File name and format validation

Hi Gurus,

I used unix long time back. I need help for writing a unix script which can be automated and execute every day on specific time.

1.) This is the actual functional requirement.
Informatica should reject incoming files that have invalid filenames or file formats

2.) My File name will be of below format:

<interface_name>_<source_name>_<template-type>_<sequence_number>_<datetime-stamp>.csv 

e.g. VJA_AP_BRSIN_00001_2601201012316.csv

3.) For eg: if I have the below fields in my file

SiteID
Num(3) 
ICOMS Action
TBD
SKU
Char(50) 
Serial
Char(16) 

I should validate the name of the file and also its format. For this, a shell script has to be written. Every day, i see 50 files in my incoming directory.

I feel, The level of field validation should be
A) Count of fields in a file should be matched
B) Datatypes and field value size should match
C) if any NOT NULL fields coming as NULL - check

I appreciate if some one could help me ASAP.

---------- Post updated at 07:54 AM ---------- Previous update was at 07:49 AM ----------

Hi All,

I also need to check whether the file has a header , detail records and footer in my validation

We can't do all your job, but give some ideas.

  1. reject invalid filenames,
BASE=/Mydirectory
for file in `find $BASE -type f `
do
  FN=`basename $file`
  if echo $FN |grep "^[A-Z]\{3\}_[A-Z]\{2\}_[A-Z]\{5\}_[0-9]\{5\}_[0-9]\{13\}.csv"  ; then 
       echo $file is valid file
  else 
       echo $file is invalid file
#     rm $file
   fi
done
  1. For file format and other requests, you need provide some samples to us first.

HI rdcwayx,

Thanks for your reply.

I haven't got exact file with me now. sorry for that.
But i know the details of the file.

File is a .csv file and it is comma separated with header, detail and footer values.

File name is VJA_AP_BRSIN_00001_2601201012316.csv

For eg: File has 6 fields which has numeric, string and date fields.

HSiteID,ICOMS Action,SKU,serial,edate
01,ABC,Pending,23,4,19951227120556
02,DM,Pending,26,5,19951227120556
03,RP,delivered,28,,19951227120556
T3

The level of field validation is more with 4 checks. As i have experience in working on small scripts few years back. I request some one to help me on this...

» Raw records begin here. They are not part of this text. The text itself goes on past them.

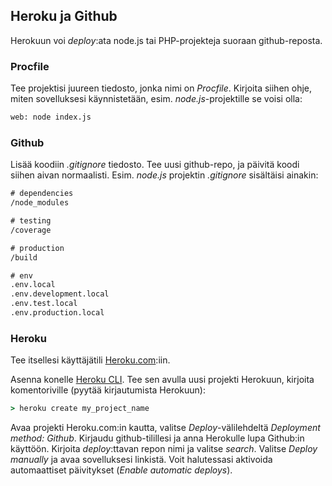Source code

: ## Heroku ja Github

Herokuun voi *deploy*:ata node.js tai PHP-projekteja suoraan github-reposta.

### Procfile

Tee projektisi juureen tiedosto, jonka nimi on *Procfile*. Kirjoita siihen ohje, miten sovelluksesi käynnistetään, esim. *node.js*-projektille se voisi olla:

```cmd
web: node index.js
```

### Github

Lisää koodiin *.gitignore* tiedosto. Tee uusi github-repo, ja päivitä koodi siihen aivan normaalisti. Esim. *node.js* projektin *.gitignore* sisältäisi ainakin:

```cmd
# dependencies
/node_modules

# testing
/coverage

# production
/build

# env
.env.local
.env.development.local
.env.test.local
.env.production.local
```

### Heroku

Tee itsellesi käyttäjätili [Heroku.com](http://heroku.com):iin.

Asenna konelle [Heroku CLI](https://devcenter.heroku.com/articles/heroku-cli). Tee sen avulla uusi projekti Herokuun, kirjoita komentoriville (pyytää kirjautumista Herokuun):

```cmd
> heroku create my_project_name
```

Avaa projekti Heroku.com:in kautta, valitse *Deploy*-välilehdeltä *Deployment method: Github*. Kirjaudu github-tilillesi ja anna Herokulle lupa Github:in käyttöön. Kirjoita *deploy*:ttavan repon nimi ja valitse *search*. Valitse *Deploy manually* ja avaa sovelluksesi linkistä. Voit halutessasi aktivoida automaattiset päivitykset (*Enable automatic deploys*).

A) After loading the source VJA_AP_BRSIN_00001_2601201012316.csv file to target xxx.csv file, I need to count the reords matching the target count of records.(In Trailer, i have 3, it should match with target xxx.csv file record count.
B) Datatypes and field value size should match
I mean first field site id should be numeric, 2nd field ICOMS should be string, 3rd string, 4th numeric, 5th numeric, 6th date.
C) if any NOT NULL fields coming as NULL - check
If any of the required fields coming as NULL then we should create a log and send the message that file is invalid, correct it.
D) Need to check whether the file came with header , detail records and footer. If not, log it with message, no footer or no header, etc.

Thank you very much.

---------- Post updated at 11:59 AM ---------- Previous update was at 04:39 AM ----------

One more validation to be done was

E) No. of columns in source file should match as expected(for eg:6 as above file)
and i should check for 'n' no. of files at a time placed in a folder: Srcfile folder.

Thanks,
vsmeruga

hi some one help me on this

Hi All

Can you just help me on finding the NULLs from the existing list of columns.
2nd row - column4 is NULL, 3rd row - column5 is NULL

My file data will be like below:

01,ABC,Pending,23,4,19951227120556
02,DM,Pending,,5,19951227120556
03,RP,delivered,28,,19951227120556

with file name as ATRPU_RP_ATU_00008_05022010125056.csv

Thanks,
vsmeruga

awk -F, '{for(i=0; ++i<=NF;){
if($i==""){print "Row No " NR " and Column No " i " is null"}}}' infile

Thanks. I will try and know about it

---------- Post updated at 05:01 AM ---------- Previous update was at 04:40 AM ----------

Hi Malcome

Thanks for the quick reply. Let me re frame my question again.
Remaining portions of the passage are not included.